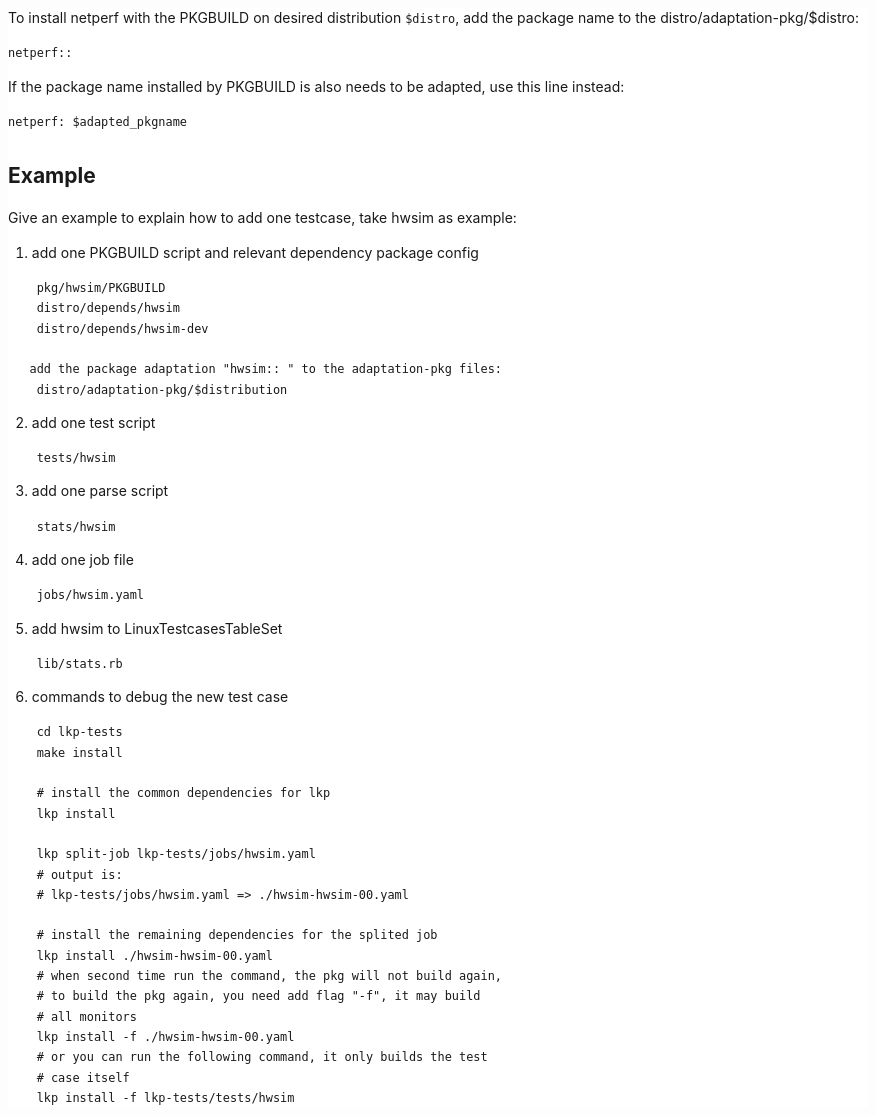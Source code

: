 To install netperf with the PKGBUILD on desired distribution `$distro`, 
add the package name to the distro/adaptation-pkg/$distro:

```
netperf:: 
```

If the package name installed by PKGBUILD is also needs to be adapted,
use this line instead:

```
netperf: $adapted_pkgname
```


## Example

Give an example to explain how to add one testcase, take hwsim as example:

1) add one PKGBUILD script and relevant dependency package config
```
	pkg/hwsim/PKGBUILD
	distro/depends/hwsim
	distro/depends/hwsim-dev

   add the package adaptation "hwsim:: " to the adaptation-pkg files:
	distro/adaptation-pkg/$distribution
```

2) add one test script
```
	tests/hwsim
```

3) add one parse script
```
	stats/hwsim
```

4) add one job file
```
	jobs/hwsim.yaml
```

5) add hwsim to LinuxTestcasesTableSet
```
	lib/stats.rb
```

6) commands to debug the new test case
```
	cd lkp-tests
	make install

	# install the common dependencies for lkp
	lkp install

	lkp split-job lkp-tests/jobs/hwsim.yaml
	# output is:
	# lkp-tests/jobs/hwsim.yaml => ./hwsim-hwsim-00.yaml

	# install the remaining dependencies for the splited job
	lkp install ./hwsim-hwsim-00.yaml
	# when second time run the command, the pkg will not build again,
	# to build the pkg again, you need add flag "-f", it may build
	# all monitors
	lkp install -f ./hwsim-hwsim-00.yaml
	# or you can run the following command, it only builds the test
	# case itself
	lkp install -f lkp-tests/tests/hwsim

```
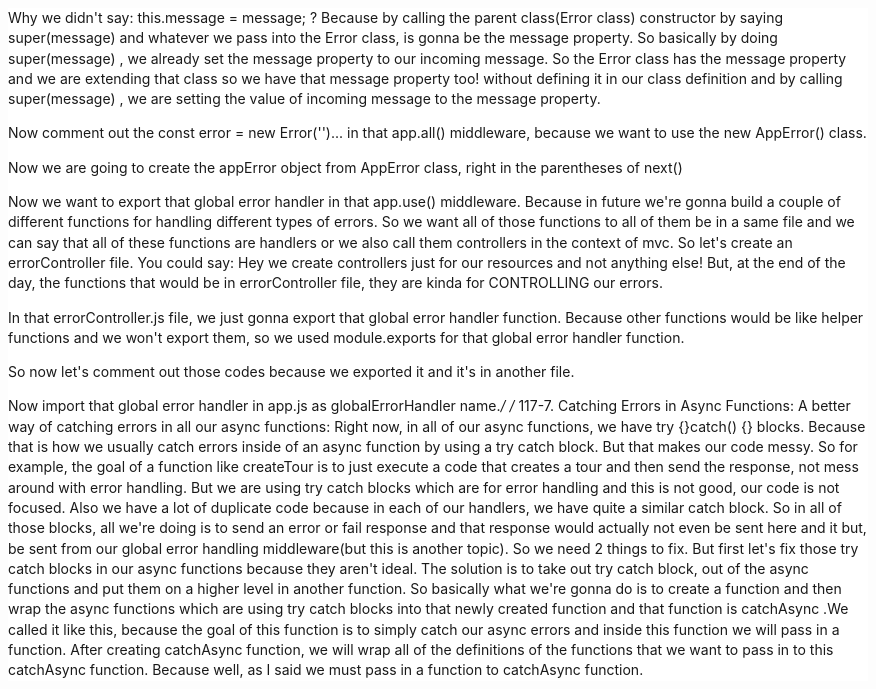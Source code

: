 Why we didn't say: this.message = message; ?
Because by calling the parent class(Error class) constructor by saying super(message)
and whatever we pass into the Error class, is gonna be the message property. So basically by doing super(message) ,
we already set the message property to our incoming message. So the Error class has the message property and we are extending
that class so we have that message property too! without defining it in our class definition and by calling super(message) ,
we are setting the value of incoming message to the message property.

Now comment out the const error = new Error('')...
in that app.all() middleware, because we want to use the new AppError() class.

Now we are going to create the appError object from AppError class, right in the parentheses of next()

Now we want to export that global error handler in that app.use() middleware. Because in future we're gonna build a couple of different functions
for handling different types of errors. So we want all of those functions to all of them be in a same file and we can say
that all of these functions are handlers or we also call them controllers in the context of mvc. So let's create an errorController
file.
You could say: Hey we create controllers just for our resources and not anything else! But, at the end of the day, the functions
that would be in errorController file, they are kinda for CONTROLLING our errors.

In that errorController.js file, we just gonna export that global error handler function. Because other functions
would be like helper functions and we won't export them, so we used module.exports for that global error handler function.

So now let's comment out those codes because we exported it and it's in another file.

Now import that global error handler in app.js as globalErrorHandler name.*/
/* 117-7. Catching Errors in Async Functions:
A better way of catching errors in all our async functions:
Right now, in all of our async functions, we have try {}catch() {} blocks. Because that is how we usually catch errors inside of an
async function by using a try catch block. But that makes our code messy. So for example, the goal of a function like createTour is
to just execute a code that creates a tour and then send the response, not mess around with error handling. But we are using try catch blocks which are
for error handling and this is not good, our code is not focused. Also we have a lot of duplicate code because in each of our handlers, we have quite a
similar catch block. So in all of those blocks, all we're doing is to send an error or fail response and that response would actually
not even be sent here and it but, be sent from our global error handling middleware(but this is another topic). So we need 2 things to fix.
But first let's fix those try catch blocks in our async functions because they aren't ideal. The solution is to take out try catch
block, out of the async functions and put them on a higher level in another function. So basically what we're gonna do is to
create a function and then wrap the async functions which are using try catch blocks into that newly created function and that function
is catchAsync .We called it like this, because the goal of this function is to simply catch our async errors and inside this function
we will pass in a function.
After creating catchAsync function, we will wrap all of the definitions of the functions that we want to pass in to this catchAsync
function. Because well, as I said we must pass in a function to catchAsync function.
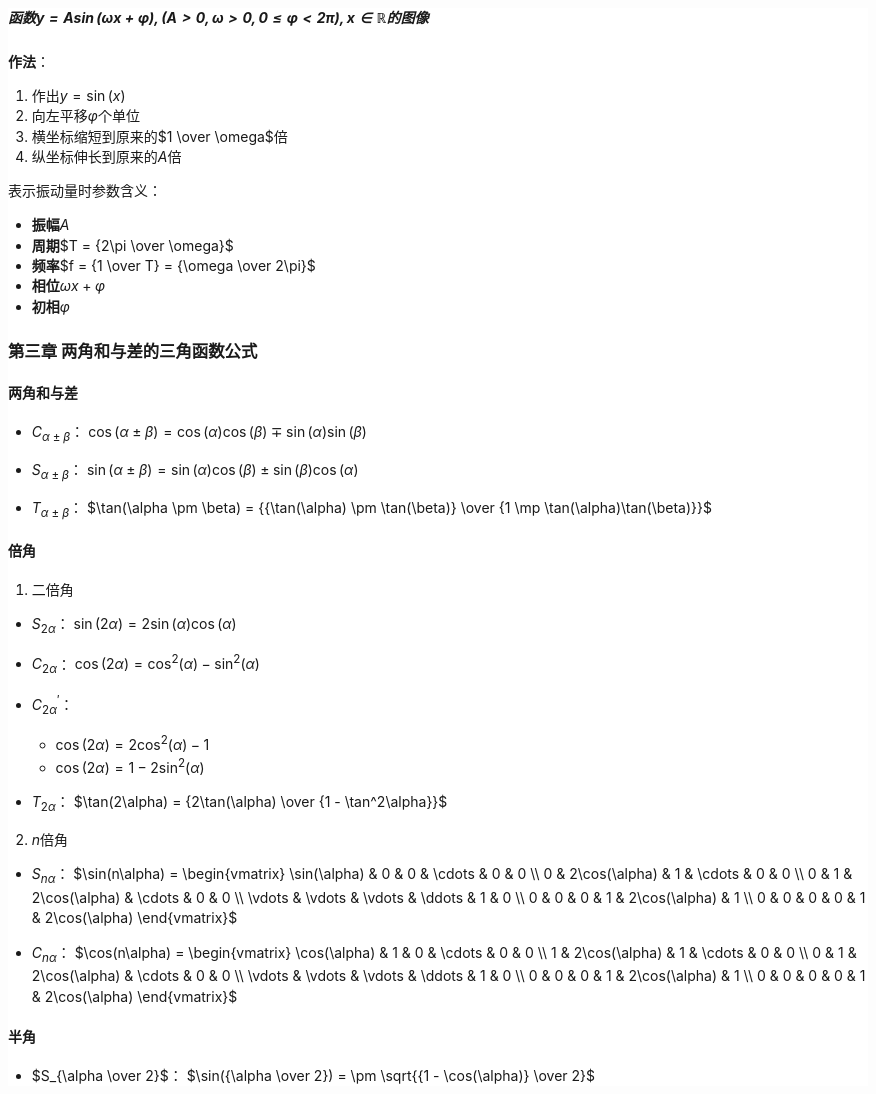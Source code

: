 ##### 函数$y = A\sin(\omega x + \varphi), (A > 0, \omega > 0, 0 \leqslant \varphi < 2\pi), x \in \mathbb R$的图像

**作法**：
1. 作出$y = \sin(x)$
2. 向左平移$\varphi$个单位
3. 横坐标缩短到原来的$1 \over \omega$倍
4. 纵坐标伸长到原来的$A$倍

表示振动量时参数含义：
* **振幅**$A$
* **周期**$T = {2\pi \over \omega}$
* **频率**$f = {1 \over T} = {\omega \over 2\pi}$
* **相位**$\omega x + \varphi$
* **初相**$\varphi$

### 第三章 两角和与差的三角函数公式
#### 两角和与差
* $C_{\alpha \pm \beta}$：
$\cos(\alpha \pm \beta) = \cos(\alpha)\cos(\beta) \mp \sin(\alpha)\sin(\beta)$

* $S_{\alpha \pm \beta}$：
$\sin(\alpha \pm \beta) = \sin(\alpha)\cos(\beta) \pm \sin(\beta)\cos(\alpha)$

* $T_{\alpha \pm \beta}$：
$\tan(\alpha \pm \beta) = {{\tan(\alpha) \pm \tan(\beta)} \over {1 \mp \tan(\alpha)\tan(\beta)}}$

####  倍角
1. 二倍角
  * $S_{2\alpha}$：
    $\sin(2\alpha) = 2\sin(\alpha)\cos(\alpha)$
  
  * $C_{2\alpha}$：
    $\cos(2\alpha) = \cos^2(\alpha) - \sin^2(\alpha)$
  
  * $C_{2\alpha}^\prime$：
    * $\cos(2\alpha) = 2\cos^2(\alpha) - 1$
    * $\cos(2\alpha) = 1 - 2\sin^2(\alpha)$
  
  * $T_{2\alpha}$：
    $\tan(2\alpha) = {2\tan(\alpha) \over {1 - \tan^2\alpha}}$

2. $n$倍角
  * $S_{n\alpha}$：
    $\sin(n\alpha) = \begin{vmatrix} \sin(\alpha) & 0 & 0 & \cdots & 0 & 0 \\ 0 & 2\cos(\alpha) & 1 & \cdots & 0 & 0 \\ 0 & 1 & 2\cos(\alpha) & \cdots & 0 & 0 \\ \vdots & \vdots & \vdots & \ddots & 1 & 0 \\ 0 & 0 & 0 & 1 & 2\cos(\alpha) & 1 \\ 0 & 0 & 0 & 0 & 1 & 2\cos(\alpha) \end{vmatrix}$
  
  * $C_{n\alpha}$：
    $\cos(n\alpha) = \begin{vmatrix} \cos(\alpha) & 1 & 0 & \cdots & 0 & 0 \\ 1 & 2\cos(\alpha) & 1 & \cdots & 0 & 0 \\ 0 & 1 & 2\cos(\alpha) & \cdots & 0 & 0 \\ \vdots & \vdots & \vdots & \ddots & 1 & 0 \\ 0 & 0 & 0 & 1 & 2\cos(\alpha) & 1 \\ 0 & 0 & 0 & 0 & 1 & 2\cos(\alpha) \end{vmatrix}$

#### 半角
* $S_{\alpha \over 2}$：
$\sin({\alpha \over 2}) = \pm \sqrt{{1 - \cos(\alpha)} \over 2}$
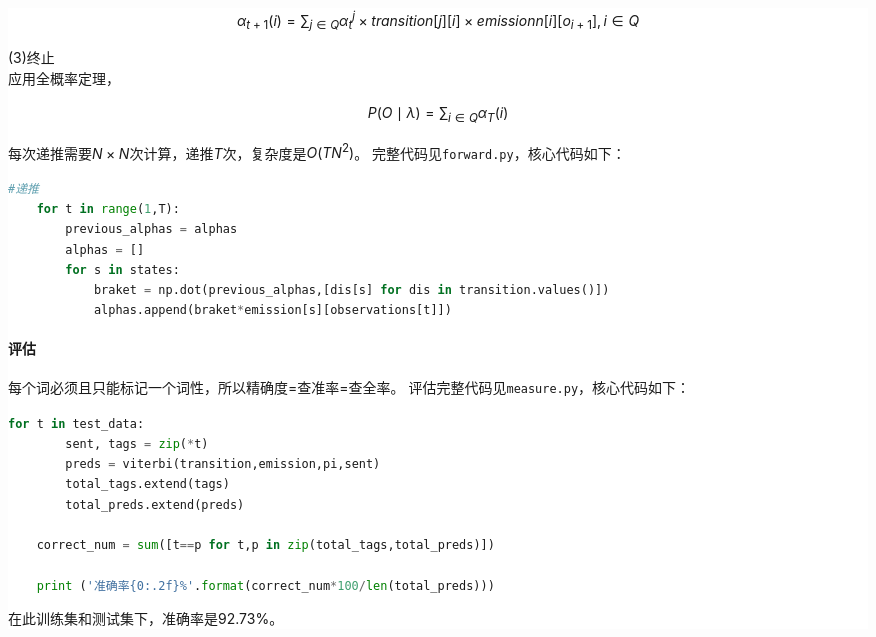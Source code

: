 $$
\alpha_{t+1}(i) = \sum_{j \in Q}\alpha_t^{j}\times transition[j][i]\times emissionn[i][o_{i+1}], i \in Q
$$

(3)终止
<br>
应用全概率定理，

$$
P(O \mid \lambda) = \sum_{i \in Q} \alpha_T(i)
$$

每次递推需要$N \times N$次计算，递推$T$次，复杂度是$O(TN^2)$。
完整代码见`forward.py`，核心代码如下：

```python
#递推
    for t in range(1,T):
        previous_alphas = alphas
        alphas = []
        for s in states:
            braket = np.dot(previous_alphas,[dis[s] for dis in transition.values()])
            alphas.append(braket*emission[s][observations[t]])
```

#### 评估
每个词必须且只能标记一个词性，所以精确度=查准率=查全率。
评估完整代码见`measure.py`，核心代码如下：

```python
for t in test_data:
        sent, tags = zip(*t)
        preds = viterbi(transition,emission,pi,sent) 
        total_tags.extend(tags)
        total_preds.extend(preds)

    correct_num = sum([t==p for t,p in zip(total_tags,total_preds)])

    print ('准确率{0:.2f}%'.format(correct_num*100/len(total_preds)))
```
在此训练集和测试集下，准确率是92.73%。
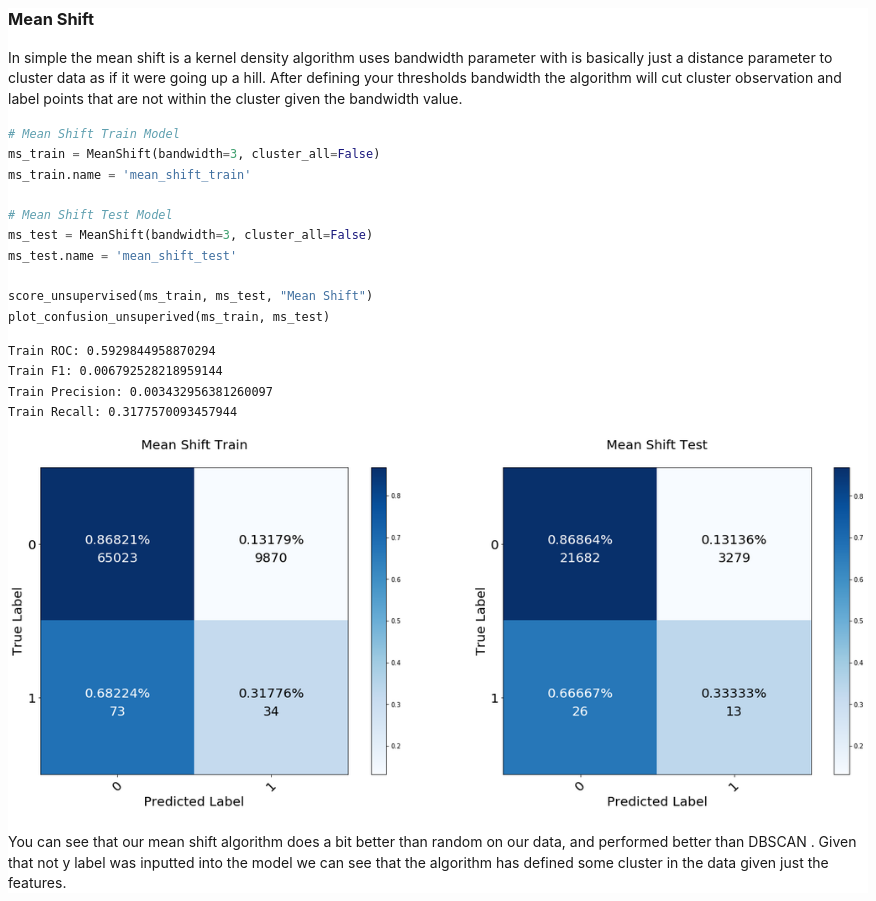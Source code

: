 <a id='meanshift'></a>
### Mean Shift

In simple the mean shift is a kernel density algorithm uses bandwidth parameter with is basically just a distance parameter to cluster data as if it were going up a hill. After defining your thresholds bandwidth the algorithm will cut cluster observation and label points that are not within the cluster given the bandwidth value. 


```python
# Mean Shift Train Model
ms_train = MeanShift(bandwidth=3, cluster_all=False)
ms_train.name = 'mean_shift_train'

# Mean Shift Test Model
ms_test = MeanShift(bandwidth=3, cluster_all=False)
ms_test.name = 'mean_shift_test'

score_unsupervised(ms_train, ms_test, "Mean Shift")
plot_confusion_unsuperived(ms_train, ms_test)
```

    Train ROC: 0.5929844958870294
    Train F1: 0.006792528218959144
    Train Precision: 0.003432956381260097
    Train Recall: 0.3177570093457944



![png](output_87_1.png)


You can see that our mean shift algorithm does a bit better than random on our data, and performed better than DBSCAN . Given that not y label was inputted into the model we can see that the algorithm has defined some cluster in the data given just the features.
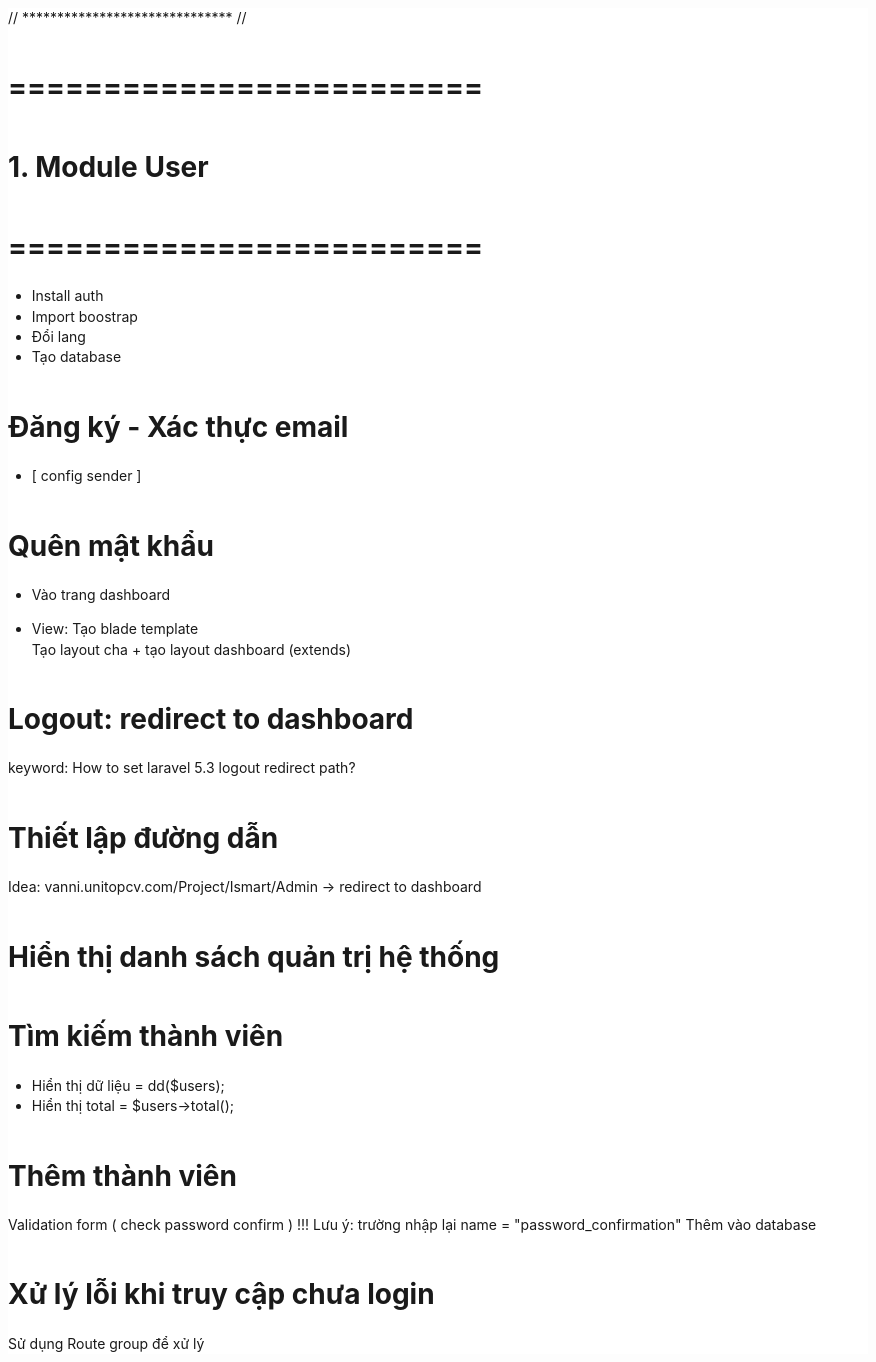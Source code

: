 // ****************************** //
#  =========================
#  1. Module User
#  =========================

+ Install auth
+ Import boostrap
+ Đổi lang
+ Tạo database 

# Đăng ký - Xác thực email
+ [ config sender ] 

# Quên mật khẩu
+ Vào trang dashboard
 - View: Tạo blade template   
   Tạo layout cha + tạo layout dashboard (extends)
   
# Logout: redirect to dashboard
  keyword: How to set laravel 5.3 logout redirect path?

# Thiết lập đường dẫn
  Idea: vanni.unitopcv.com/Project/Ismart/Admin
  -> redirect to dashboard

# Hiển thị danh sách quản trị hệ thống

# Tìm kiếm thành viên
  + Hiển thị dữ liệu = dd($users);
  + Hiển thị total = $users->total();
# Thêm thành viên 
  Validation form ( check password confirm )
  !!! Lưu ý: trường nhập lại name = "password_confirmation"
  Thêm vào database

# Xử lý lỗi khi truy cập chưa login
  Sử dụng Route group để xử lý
------------------------------------------------------------
The task –
Transcribe exactly, with no pictures, the lines running from the first line of the material through the line holding "2) add one test script".

Worked solution –
Source code

: To install netperf with the PKGBUILD on desired distribution `$distro`, 
add the package name to the distro/adaptation-pkg/$distro:

```
netperf:: 
```

If the package name installed by PKGBUILD is also needs to be adapted,
use this line instead:

```
netperf: $adapted_pkgname
```


## Example

Give an example to explain how to add one testcase, take hwsim as example:

1) add one PKGBUILD script and relevant dependency package config
```
	pkg/hwsim/PKGBUILD
	distro/depends/hwsim
	distro/depends/hwsim-dev

   add the package adaptation "hwsim:: " to the adaptation-pkg files:
	distro/adaptation-pkg/$distribution
```

2) add one test script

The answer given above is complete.